Но нельзя и представлять себе дело так, будто мир комиссаров и мир оффисье были разгорожены какой-то стеной. Например, комиссарами в провинцию часто посылали королевских докладчиков, а эта должность была продажной, т. е. в одном отношении они были оффисье с общими для всех оффисье интересами, а в другом комиссарами. Та же ситуация была, если комиссарами становились советники парламентов и других судебных трибуналов — агенты для переделки системы управления, по необходимости выходили из недр старого аппарата.
Итак, на втором этапе развития абсолютной монархии — на этапе судебно-административной монархии — происходят одновременно два потенциально противоположных процесса: распространяются административные методы управления, а вместе с тем, закрепляется система продажности должностей, складывается особая идеология «дворянства мантии». Пока эти процессы шли параллельно: опыт гражданских войн второй половины XVI в. показал, что традиционный судейский аппарат оставался тогда верной опорой абсолютизма и еще не видел для себя угрозы в усилении административного начала в управлении. Антиабсолютистская оппозиция видела естественный и традиционный ограничитель королевского всемогущества в сословном представительстве, в Генеральных Штатах, а судейских оффисье считала агентами тирании, если не самими тиранами. «Судейские, — сказано в ее манифесте, «Франко-Галлии» Франсуа Отмана, — не только попрали и присвоили себе весь авторитет собрания сословий, но даже принудили всех принцев королевства и самого короля подчиниться их власти и преклониться перед их величием». Эксплуатируя страсть народа к сутяжничеству, парламентарии богатеют так быстро, «что превратились как бы в маленьких королей»[77].
Формальное присоединение Парижского парламента к Католической лиге в 1588 г. было вынужденным актом, совершенным под давлением ратуши и буржуа. В годы господства Лиги в Париже парламент подвергался чистке, крайние лигеры добились даже казни одного из его президентов — Бриссона — по обвинению в роялизме.

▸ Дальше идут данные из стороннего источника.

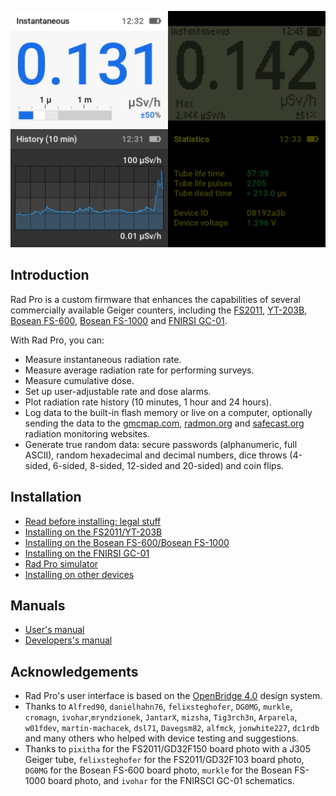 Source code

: ![Title](docs/img/radpro-title.png)

<!-- [![Rad Pro Demonstration](docs/img/radpro-video.jpg)](https://www.youtube.com/watch?v=7dpVG1jSLn8) -->

## Introduction

Rad Pro is a custom firmware that enhances the capabilities of several commercially available Geiger counters, including the [FS2011](docs/devices/FS2011/install.md), [YT-203B](docs/devices/FS2011/install.md), [Bosean FS-600](docs/devices/Bosean%20FS-600,%20FS-1000/install.md), [Bosean FS-1000](docs/devices/Bosean%20FS-600,%20FS-1000/install.md) and [FNIRSI GC-01](docs/devices/FNIRSI%20GC-01/install.md).

With Rad Pro, you can:

* Measure instantaneous radiation rate.
* Measure average radiation rate for performing surveys.
* Measure cumulative dose.
* Set up user-adjustable rate and dose alarms.
* Plot radiation rate history (10 minutes, 1 hour and 24 hours).
* Log data to the built-in flash memory or live on a computer, optionally sending the data to the [gmcmap.com](https://gmcmap.com), [radmon.org](https://radmon.org) and [safecast.org](https://map.safecast.org) radiation monitoring websites.
* Generate true random data: secure passwords (alphanumeric, full ASCII), random hexadecimal and decimal numbers, dice throws (4-sided, 6-sided, 8-sided, 12-sided and 20-sided) and coin flips.

## Installation

* [Read before installing: legal stuff](docs/legal.md)
* [Installing on the FS2011/YT-203B](docs/devices/FS2011/install.md)
* [Installing on the Bosean FS-600/Bosean FS-1000](docs/devices/Bosean%20FS-600,%20FS-1000/install.md)
* [Installing on the FNIRSI GC-01](docs/devices/FNIRSI%20GC-01/install.md)
* [Rad Pro simulator](docs/install-simulator.md)
* [Installing on other devices](docs/install-other.md)

## Manuals

* [User's manual](docs/users.md)
* [Developers's manual](docs/developers.md)

## Acknowledgements

* Rad Pro's user interface is based on the [OpenBridge 4.0](https://www.openbridge.no/) design system.
* Thanks to `Alfred90`, `danielhahn76`, `felixsteghofer`, `DG0MG`, `murkle`, `cromagn`, `ivohar`,`mryndzionek`, `JantarX`,  `mizsha`, `Tig3rch3n`, `Arparela`, `w01fdev`, `martin-machacek`, `dsl71`, `Davegsm82`, `alfmck`, `jonwhite227`, `dc1rdb` and many others who helped with device testing and suggestions.
* Thanks to `pixitha` for the FS2011/GD32F150 board photo with a J305 Geiger tube, `felixsteghofer` for the FS2011/GD32F103 board photo, `DG0MG` for the Bosean FS-600 board photo, `murkle` for the Bosean FS-1000 board photo, and `ivohar` for the FNIRSCI GC-01 schematics.
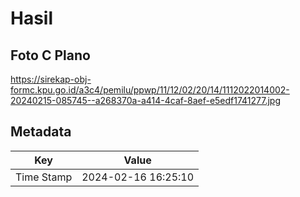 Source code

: # Hasil

## Foto C Plano

https://sirekap-obj-formc.kpu.go.id/a3c4/pemilu/ppwp/11/12/02/20/14/1112022014002-20240215-085745--a268370a-a414-4caf-8aef-e5edf1741277.jpg


## Metadata

| Key        | Value               |
| ---------- | ------------------- |
| Time Stamp | 2024-02-16 16:25:10 |



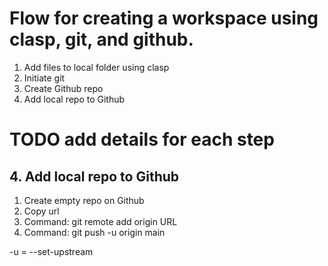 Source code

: # Flow for creating a workspace using clasp, git, and github.
1. Add files to local folder using clasp
2. Initiate git
3. Create Github repo
4. Add local repo to Github

# TODO add details for each step
## 4. Add local repo to Github

1. Create empty repo on Github
2. Copy url
3. Command: git remote add origin URL
4. Command: git push -u origin main

-u = --set-upstream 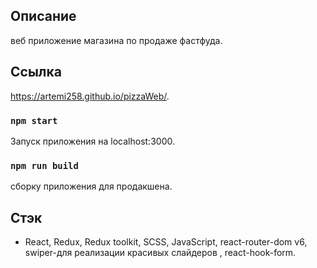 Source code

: ## Описание
веб приложение магазина по продаже фастфуда.

## Ссылка
https://artemi258.github.io/pizzaWeb/.

### `npm start`
Запуск приложения на localhost:3000.

### `npm run build`
 сборку приложения для продакшена.

## Стэк
- React, Redux, Redux toolkit, SCSS, JavaScript, react-router-dom v6, swiper-для реализации красивых слайдеров , react-hook-form.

Парламентарии, участвовавшие в парижских Генеральных Штатах 1593 г., которые готовились избрать нового короля вместо «еретика» Генриха Наваррского, сначала настаивали на том, что все решения Генеральных Штатов по этому вопросу подлежат верификации в Парижском парламенте, а затем вышли из состава ассамблеи в знак протеста против задуманного нарушения норм французского династического права.
В годы Фронды парламентарии гордились тем, что именно они больше всех способствовали восшествию на трон первого Бурбона. Свою награду они, и вместе с ними все оффисье, получили очень скоро. В 1604 г. произошло важнейшее событие в административной истории Франции — Генрих IV счел выгодным для себя отменить «правило 40 дней»: отныне должность оставалась в обладании семьи покойного независимо от времени его смерти, если только он каждый год аккуратно платил специально введенный новый сбор, который по имени взявшегося собирать его откупщика, некоего Поле, стали называть «полеттой». Полетта дала гарантию наследственности должностей и, следовательно, закрепила права собственности на них. Правда, введена она была не навечно, а на срок в 5 лет и потом регулярно продлялась. Теоретически существовала возможность того, что государство откажется ее возобновлять, но уж против этой угрозы своей собственности судейский аппарат готов был бороться всеми силами.